Ero alla finestra quando la donna mi venne vicino e fece il gesto di tendere le mani verso il mio collo. “Andiamo” disse. La fermai: “Non toccarmi”. Si scostò come se l’avessi schiaffeggiata, divenne livida, pensava che non valeva l’avermi ospitato e offerto i suoi risparmi, davvero sudati. Non potevo perdonarle di essere una donna diversa da quelle che popolavano le sue letture? “Perché?” chiese. Quando capì che non volevo discutere, scoppiò a ridere e ancora tese le braccia verso il mio collo. La fermai. Pensavo che stavolta toccava a me la parte di Mariam. (p. 152)

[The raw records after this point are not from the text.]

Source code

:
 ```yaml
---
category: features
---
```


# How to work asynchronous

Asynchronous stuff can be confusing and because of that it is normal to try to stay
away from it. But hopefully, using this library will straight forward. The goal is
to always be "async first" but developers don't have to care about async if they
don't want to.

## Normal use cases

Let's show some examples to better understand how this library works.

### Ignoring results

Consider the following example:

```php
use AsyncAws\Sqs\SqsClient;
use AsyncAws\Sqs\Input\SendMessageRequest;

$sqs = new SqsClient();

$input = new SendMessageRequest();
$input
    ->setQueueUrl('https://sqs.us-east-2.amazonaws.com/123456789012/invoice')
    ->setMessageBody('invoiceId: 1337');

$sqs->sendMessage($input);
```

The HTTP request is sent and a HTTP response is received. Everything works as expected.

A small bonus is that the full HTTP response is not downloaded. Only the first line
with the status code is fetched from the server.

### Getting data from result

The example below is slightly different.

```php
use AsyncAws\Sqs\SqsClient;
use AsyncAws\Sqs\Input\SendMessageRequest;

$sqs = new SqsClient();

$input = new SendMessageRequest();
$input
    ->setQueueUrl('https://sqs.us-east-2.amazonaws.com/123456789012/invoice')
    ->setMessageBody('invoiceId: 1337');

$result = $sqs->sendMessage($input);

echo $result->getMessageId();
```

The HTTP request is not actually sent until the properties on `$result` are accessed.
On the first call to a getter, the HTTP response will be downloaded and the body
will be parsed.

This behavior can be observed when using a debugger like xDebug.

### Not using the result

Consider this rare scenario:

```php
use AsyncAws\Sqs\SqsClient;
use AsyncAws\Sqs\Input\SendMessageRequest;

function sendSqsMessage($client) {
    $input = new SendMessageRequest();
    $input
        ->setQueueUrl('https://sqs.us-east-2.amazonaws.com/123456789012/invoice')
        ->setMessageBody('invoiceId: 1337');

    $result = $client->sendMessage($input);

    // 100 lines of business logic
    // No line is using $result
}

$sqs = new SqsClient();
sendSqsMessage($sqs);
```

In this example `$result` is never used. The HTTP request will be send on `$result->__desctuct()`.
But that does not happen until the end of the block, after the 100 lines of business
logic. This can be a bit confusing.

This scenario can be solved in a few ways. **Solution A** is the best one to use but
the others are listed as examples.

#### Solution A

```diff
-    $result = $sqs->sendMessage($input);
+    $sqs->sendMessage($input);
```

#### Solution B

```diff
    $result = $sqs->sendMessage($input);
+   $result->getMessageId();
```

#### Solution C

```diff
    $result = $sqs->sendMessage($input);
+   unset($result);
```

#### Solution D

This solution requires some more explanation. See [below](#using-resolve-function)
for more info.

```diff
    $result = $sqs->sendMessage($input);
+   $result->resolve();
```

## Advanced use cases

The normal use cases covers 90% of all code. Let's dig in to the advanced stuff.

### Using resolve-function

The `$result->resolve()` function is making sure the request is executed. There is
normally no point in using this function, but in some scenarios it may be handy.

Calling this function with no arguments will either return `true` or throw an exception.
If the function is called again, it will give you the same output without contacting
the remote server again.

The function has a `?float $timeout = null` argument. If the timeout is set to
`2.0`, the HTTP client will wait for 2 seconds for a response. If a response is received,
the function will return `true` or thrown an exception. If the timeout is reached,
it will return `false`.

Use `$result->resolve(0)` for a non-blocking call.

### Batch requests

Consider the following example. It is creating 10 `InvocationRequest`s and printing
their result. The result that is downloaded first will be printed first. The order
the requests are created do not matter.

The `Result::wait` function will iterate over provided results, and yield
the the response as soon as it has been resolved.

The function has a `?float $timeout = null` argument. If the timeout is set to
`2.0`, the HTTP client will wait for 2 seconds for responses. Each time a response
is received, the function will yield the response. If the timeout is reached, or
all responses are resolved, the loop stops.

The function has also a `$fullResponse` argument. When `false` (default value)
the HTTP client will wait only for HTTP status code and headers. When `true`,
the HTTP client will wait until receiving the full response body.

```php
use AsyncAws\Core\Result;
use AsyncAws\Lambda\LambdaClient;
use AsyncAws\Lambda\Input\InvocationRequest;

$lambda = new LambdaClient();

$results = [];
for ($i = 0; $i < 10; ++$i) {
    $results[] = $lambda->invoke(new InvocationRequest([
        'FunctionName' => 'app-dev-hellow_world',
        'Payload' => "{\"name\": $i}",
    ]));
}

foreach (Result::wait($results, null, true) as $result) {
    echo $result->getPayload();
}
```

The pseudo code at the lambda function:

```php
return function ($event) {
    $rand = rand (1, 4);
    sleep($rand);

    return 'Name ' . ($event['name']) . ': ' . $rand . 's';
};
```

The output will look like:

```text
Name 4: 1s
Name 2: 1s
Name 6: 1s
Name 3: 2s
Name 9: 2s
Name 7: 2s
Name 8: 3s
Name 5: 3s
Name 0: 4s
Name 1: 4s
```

In questo contesto è la donna – ormai priva di pudore – a prendere l’iniziativa, mentre

l’ufficiale deve respingere le sue avances come Mariam aveva respinto le sue tra le frasche della boscaglia. Allo stesso modo, la prostituta che si sente offesa e indignata per

il rifiuto del tenente ricorda l’ira suscitata in lui dalla resistenza della giovane. Potremmo

quasi affermare che la figura di questa indigena «evoluta» sembra provenire più dal

background storico della guerra d’Etiopia – con il dilagare della prostituzione, il

fenomeno del madamato, ecc. – che dall’universo del romanzo coloniale.